Fractionation: Keeping America Great -- September 17, 2018

Must read: today's RBN Energy post on NGL fractionation. See below. It starts with ethane. Over the weekend a reader sent me the link to a 3-part series in the Houston Chronicle on fractionation. One is allowed three free articles/month over at the Chronicle. Hopefully, you still have three free articles. The link to part 3 will get you to all three parts in the series. If you get to the articles, don't close the window; if you open it again, it will count against your free articles. I've archived all three.

RBN Energy: far-reaching impact of the unprecedented shortfallin NGL fractionation capacity.
Y-grade, welcome to the Hotel Fractionation. You can check in any time you like, but you can never leave!  OK, so that’s a bit of an overstatement. But there is no doubt that the U.S. NGL market has entered a period of disruption unlike anything seen in recent memory. Mont Belvieu fractionation capacity is, for all intents and purposes, maxed out. Production of purity NGL products is constrained to what can be fractionated, and with ethane demand ramping up alongside new petchem plants coming online, ethane prices are soaring. But that’s only a symptom of the problem. Production of y-grade — that mix of NGLs produced from gas processing plants — continues to increase in the Permian and around the country. Sooo … If you can’t fractionate any more y-grade, what happens to those incremental y-grade barrels being produced?  How much can the industry sock away in underground storage caverns?  Does it make economic sense to put large volumes of y-grade into storage if it will be years before it can be withdrawn? — i.e., “you can never leave.” And what happens if y-grade storage capacity fills up? Today, we begin a blog series to consider these issues and how they might impact not only NGL markets, but the markets for natural gas and crude oil as well. 

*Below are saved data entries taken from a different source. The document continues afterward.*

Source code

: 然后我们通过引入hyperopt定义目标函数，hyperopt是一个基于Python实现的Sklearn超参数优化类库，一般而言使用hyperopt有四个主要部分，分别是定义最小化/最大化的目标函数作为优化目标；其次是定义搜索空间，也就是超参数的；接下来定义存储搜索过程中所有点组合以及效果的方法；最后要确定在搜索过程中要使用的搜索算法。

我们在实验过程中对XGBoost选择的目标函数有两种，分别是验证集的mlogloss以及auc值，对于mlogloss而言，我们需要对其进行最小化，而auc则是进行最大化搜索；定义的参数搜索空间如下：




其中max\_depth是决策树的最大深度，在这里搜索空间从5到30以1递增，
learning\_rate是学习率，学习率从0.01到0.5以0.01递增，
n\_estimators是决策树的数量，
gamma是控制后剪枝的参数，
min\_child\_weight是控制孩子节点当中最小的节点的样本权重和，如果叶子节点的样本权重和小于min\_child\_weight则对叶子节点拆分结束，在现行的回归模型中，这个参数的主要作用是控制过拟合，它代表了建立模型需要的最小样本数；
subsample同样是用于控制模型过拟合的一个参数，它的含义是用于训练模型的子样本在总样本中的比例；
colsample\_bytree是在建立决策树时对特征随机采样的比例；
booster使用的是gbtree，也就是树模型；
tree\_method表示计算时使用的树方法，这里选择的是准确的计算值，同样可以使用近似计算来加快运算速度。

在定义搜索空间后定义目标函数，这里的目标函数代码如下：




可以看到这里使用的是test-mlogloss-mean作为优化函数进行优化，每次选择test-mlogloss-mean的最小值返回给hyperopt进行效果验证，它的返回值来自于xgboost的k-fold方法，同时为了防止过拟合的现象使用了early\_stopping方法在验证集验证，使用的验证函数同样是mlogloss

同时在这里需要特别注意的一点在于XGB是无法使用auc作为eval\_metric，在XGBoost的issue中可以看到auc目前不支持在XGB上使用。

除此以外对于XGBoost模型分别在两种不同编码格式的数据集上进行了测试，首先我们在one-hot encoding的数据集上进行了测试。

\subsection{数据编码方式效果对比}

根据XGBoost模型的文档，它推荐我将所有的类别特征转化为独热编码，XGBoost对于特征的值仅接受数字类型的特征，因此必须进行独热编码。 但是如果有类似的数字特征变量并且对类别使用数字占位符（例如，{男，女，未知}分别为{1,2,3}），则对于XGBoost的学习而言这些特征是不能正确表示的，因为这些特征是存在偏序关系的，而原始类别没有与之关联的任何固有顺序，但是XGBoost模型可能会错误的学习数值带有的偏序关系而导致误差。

Fractionation, the process of splitting natural gas liquids (NGLs) into purity products — ethane, propane, butanes and natural gasoline — is as important to the NGL market as refining is to the crude and products markets. In fact, the functions are quite similar — take a raw material with no direct use and transform it into usable products. 

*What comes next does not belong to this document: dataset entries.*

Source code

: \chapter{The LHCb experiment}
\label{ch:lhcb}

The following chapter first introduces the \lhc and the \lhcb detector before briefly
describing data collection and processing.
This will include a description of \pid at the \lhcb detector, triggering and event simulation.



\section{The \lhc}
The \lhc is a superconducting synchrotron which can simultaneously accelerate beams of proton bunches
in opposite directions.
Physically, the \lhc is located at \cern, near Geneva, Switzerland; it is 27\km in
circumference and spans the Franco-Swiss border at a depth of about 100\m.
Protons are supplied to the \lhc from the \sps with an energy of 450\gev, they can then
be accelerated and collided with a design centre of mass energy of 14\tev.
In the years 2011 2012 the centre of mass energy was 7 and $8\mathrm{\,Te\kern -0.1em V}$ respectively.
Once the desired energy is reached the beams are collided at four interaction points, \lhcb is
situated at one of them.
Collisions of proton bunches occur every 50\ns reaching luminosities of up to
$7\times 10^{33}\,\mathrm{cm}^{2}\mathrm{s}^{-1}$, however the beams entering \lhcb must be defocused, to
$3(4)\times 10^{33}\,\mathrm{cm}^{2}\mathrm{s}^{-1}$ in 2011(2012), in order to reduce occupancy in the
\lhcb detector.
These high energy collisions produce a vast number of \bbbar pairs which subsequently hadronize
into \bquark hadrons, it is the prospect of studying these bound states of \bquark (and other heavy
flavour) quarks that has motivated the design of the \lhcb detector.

In the past, we considered the implications of a tight fractionation market, but did not get the NGL heebie-jeebies. So what has changed? The answer is mostly one of magnitude. The situation is quickly becoming more dire. Fractionation capacity in Mont Belvieu, the rest of Texas and Louisiana is running at or near full capacity. Railcars of “x-grade” NGLs (mixed NGLs with less ethane than y-grade that can be transported by rail) are fanning out across the country looking for open fractionator space.  Marcellus/Utica fractionators are being inundated with barrels from as far away as the Permian. Some midstream companies that move y-grade from the Permian through Mont Belvieu fractionation are said to be charging between 70 and 80 c/gal for spot transportation and fractionation fees (T&F), up from 15 c/gal before all this started.